David L. Kensiski oahu!bcshaw!airport8!dkensis at sunkist.west.sun.com
Wed May 2 06:30:19 AEST 1990


In a recent Sun-Spots issue, Patrick Goebel <romeo at lindy.stanford.edu>
writes:

> I was told (and later verified myself) that sunview will not display
> color backgrounds using the -background option

Quite correct.  It's sad but true, you cannot display color images with
the -background option to SunView.  There are two things, however, that I
know of that you can do:

    (1)	Use bgtool to display the color image
    (2) Convert the image to monochrome

Option (1) seems the best, but the problem is that I can't seem to find
bgtool in my index of ftp sources.  We had a copy of it when I worked for
Martin Marietta, but I don't know where we got it.  If you can ftp, you
might want to poke around the sites offering Sun source and see if you can
find it.

Bgtool had a limitation, anyway.  It appears that bgtool tries to use all
256 entries in your colormap.  If you have any windows that also use your
colormap, these colors will take precedence.  When this happens, you will
get strange colors in your exotic living-color backgrounds.  It's probably
possible to fix this in the bgtool code by not allowing it to use
colorcells that are already allocated.  Note, however, that I have used it
on living-grayscale backgrounds with 100% success.
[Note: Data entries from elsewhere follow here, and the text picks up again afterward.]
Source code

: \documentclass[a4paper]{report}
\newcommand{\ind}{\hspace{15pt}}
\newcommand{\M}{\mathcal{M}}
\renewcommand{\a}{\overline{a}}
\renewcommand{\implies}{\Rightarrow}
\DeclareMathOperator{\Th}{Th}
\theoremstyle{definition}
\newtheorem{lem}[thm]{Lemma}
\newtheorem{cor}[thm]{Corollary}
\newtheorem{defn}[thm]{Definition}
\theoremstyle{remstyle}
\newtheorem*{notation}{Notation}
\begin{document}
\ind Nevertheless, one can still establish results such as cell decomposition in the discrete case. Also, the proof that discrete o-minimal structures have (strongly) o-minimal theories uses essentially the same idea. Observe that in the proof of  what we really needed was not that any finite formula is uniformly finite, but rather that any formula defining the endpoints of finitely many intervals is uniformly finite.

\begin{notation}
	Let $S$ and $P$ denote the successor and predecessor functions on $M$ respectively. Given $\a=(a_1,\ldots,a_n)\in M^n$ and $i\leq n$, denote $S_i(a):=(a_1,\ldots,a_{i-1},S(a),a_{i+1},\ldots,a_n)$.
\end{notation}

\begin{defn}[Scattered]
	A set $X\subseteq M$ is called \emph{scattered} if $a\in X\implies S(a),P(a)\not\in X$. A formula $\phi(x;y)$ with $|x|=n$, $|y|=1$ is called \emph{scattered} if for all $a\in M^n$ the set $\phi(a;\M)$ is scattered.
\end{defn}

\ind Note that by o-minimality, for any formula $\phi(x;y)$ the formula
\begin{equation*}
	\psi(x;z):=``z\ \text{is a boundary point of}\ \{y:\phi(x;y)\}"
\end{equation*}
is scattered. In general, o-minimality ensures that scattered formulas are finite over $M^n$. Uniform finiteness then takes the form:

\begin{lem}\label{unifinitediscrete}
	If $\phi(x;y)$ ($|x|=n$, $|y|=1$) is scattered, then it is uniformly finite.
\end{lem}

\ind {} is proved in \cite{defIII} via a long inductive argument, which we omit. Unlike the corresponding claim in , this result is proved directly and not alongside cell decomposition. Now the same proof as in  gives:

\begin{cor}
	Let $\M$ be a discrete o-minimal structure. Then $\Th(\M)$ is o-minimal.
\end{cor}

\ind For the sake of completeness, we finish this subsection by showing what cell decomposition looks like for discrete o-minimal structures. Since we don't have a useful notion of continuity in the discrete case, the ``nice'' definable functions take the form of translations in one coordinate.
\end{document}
Option (2) will allow you to use the -background switch on SunView.  This
is best accomplished by getting a copy of Jef Poskanzer's
<pokey at well.sf.ca.us> pbmplus package, which will let you do a ton of
things, including convert color images to monochrome.  This package
applies the "boustrophedonic Floyd-Steinberg error diffusion" (right out
of the man page) algorithm for converting to monochrome, which is a far
cry better than the ordered dithering or thresholding used in Sun's
rasfilter8to1.

Another benefit you will reap from pbmplus will be the ability to convert
to and from a whole herd of different image formats.  You will also get
the ability to enlarge an image using a nifty error diffusion algorithm
rather than simple pixel replication, making a much nicer enlarged image
than you can get with Sun's rastrepl program.
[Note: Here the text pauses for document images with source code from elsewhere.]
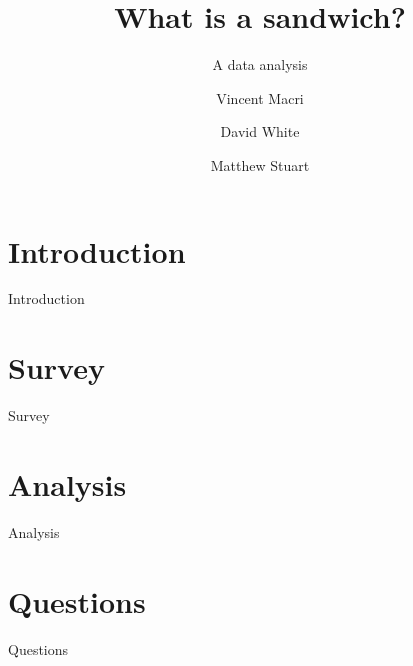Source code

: 

\title{What is a sandwich?}
\subtitle{A data analysis}
\author{Vincent Macri \and David White \and Matthew Stuart}


	\maketitle
	
	\tableofcontents
	\clearpage
	\part{Introduction}\label{part:introduction}
		{Introduction}
	\part{Survey}\label{part:survey}
		{Survey}
	\part{Analysis}\label{part:analysis}
		{Analysis}
	\appendix
	\part{Questions}\label{part:appendix}
		{Questions}
	\nocite{*}
	\printbibliography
You can usually ftp the pbmplus package from rtsg.ee.lbl.gov
[128.3.254.68, as of 12/21/90 (sic)].  Even if you don't want to convert
images to monochrome, it's other capabilities make this is a most
excellent package.

I have also heard of a package called fbm (fuzzy bitmaps) that is supposed
to sit atop pbmplus, or something like that, but I have not used it.